Yes, it may be a difficult problem to handle exposing hardware-specific functionality in a non-portable way, but if GPUOpen is to have any substance at all it's obvious that they're going to actually do some of that. This can't just be an announcement of a batch of OpenGL vendor extensions.

And at the moment, it seems like GPU architectures within one company aren't really that much more diverse than Intel's CPU architectures over a similar time period. They're not overhauling the ISA every year.


> but if GPUOpen is to have any substance at all it's obvious that they're going to actually do some of that.

I don't think they'll do it. I think they're going to shoot for SPIR-V being close enough that SPIR-V compilers generate code good enough that the internal compilers can gen good ISA code.

> They're not overhauling the ISA every year.

They aren't, but the changes rev to rev are more significant than you'd expect. On top of that, the big bumps are significant, such as Fermi to Kepler or Northern Islands to Southern Islands (or whatever). These are not backwards compatible with each other, unlike Intel x86 ISA.

Bonus edit: Also...I'd speculate that some IHVs would rather not expose their IL-to-ISA compiler. Not because of 'secret sauce'. But because they aren't that good, and would rather have the OSS community start fresh and do a better job.


Makes me wonder if AMD will open their Radeon IP for licenses. Even Nvidia has opened up, although no one has come forward to license it yet ( I think ) .


Or, just make better drivers for linux....


Speaking of opening GPU's, is this page making anyone else's scrolling chug hardcore? I don't think I've ever had a page stutter this hard.


5MB website...

90% of this are useless super large images.

Also webpagetest.com counted 23 javascript requests.


The thumbnails are 1920×700px in case you use a 20K monitor.


Smooth for me on Win7/FF44b+IE11. Chrome 48 doesn't appear to like it much though.


Safari up-to-date on a MacBook Pro, so much chug. Must be a webkit thing.


Works fine for me on Firefox too. It likely is a WebKit issue.

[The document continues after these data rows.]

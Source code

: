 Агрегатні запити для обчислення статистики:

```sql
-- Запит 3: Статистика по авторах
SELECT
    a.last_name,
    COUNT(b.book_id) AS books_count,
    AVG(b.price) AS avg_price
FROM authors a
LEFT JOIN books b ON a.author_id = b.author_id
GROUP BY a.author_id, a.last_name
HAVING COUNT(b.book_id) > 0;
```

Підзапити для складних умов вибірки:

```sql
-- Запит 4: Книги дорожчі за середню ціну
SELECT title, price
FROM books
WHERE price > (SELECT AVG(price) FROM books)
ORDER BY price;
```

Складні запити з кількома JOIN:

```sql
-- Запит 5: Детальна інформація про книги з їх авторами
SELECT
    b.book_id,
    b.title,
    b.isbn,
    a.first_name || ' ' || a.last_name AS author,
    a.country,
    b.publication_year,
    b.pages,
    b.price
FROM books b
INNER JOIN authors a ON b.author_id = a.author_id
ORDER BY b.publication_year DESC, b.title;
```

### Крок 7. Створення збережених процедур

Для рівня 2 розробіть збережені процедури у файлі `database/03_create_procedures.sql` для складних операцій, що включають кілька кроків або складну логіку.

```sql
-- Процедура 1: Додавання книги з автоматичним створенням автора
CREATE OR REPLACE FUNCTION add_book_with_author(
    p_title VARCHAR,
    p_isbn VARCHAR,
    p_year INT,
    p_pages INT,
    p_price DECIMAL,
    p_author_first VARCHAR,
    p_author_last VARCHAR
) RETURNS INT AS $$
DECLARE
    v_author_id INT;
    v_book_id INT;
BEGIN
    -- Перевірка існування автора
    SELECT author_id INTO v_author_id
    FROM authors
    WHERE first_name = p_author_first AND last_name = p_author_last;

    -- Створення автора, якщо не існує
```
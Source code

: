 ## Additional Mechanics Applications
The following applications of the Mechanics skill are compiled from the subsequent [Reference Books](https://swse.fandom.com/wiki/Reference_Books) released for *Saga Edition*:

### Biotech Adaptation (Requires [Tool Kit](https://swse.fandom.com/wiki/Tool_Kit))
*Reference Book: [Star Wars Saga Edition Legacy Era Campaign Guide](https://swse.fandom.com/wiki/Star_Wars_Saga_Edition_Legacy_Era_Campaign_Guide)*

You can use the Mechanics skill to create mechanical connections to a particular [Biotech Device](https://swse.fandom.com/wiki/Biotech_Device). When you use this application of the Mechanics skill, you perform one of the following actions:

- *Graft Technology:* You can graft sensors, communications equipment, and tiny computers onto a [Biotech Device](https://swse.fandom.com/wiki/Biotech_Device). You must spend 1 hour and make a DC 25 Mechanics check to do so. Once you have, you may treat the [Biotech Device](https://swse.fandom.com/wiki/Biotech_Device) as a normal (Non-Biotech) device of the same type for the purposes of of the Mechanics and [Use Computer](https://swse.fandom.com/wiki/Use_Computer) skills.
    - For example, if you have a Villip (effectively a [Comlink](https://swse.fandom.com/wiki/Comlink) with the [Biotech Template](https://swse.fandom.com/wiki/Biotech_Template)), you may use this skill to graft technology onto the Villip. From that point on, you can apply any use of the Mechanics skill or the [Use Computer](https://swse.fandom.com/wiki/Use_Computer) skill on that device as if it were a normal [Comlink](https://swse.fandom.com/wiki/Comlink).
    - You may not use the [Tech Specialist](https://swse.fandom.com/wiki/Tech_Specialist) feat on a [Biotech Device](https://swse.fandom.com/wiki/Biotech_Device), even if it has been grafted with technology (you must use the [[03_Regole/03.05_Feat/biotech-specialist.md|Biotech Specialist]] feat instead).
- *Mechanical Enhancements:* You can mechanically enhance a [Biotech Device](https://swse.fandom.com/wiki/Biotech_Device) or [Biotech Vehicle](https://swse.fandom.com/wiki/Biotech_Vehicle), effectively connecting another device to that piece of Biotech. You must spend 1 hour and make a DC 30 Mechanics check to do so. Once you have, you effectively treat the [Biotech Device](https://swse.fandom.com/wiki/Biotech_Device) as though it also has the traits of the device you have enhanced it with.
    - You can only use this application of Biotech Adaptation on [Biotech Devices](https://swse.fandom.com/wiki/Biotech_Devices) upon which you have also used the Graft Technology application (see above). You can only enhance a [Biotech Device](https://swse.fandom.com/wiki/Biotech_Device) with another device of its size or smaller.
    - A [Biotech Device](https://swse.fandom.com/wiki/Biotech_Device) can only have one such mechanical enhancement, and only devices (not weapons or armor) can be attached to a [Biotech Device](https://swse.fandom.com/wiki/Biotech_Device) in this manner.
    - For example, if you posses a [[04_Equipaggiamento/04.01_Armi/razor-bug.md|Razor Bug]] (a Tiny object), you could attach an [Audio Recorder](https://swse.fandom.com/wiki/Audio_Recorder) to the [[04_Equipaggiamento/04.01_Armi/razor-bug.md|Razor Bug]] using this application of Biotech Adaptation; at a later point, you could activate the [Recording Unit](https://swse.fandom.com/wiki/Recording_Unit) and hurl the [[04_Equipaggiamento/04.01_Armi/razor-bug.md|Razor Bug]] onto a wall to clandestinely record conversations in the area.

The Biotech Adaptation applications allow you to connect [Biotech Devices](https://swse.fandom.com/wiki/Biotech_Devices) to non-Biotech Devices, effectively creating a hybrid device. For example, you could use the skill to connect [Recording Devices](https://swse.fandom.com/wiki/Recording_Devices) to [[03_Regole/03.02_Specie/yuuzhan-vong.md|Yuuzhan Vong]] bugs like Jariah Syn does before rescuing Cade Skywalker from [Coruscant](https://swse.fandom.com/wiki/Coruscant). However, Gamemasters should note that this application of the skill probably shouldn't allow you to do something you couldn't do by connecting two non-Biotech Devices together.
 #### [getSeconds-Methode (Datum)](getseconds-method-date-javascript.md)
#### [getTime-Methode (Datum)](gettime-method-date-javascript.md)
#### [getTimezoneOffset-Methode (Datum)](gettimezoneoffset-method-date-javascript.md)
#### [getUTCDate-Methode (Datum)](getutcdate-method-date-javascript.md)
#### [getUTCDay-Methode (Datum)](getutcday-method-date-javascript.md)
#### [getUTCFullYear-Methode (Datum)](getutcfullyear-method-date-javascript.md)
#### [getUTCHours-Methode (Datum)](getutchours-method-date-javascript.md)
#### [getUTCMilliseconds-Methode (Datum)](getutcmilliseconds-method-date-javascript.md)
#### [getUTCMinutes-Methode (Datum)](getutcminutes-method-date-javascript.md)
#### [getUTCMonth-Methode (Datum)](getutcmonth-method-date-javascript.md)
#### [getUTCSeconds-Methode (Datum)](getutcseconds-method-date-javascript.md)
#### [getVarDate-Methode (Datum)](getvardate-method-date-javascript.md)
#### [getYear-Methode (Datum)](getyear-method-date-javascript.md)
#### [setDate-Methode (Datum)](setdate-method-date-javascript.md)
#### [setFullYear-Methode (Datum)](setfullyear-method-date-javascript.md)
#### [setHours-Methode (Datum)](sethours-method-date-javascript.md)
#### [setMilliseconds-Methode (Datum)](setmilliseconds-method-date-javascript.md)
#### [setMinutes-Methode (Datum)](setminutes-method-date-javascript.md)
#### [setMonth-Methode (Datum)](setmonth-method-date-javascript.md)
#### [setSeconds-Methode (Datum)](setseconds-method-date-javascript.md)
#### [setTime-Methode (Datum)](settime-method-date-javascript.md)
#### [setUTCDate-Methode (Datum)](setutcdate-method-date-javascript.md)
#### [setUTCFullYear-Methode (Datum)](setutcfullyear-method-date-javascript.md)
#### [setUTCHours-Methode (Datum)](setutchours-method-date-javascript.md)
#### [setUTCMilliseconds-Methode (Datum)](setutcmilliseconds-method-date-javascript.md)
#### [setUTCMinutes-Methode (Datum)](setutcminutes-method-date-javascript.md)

Safari with a ton of other tabs on a 12" Retina MacBook, on battery, and this website works fine.


Absolutely sluggish on Mobile Safari, latest iPad mini.


A really cool site by AMD


Ever heard of image compression? It exists.


Can we please stop calling it a GPU? These auxiliary processors are used for much more than graphics.


They are used for other things, but

* They're better at graphics than that other stuff,

* Other auxiliary processors exist which beat GPUs on most kinds of that other stuff (though they aren't as accessible as GPUs),

* Most importantly, what sells GPUs is first and foremost their performance on graphics workloads. A GPU with stellar OpenCL performance but sucky OpenGL performance will be outsold by a huge margin by a GPU with the reverse characteristics.

So they're GPUs alright.


Nope. In other news, we still call them "hard drives," even when nothing is driven.


Couldn't we just re-purpose the G in GPU to stand for "general" rather than "graphics"?


I think VPU (for vector) is the most descriptive.


GPUs are not really vector processing units though.


Most graphics IS vector based math run through matrices. Same with physics. Every vertex is essentially a vector from the mathematical perspective. But you're right, that doesn't quite capture the massively parallel simple core arch that we see today.


There should exists such devices and be open from day 1.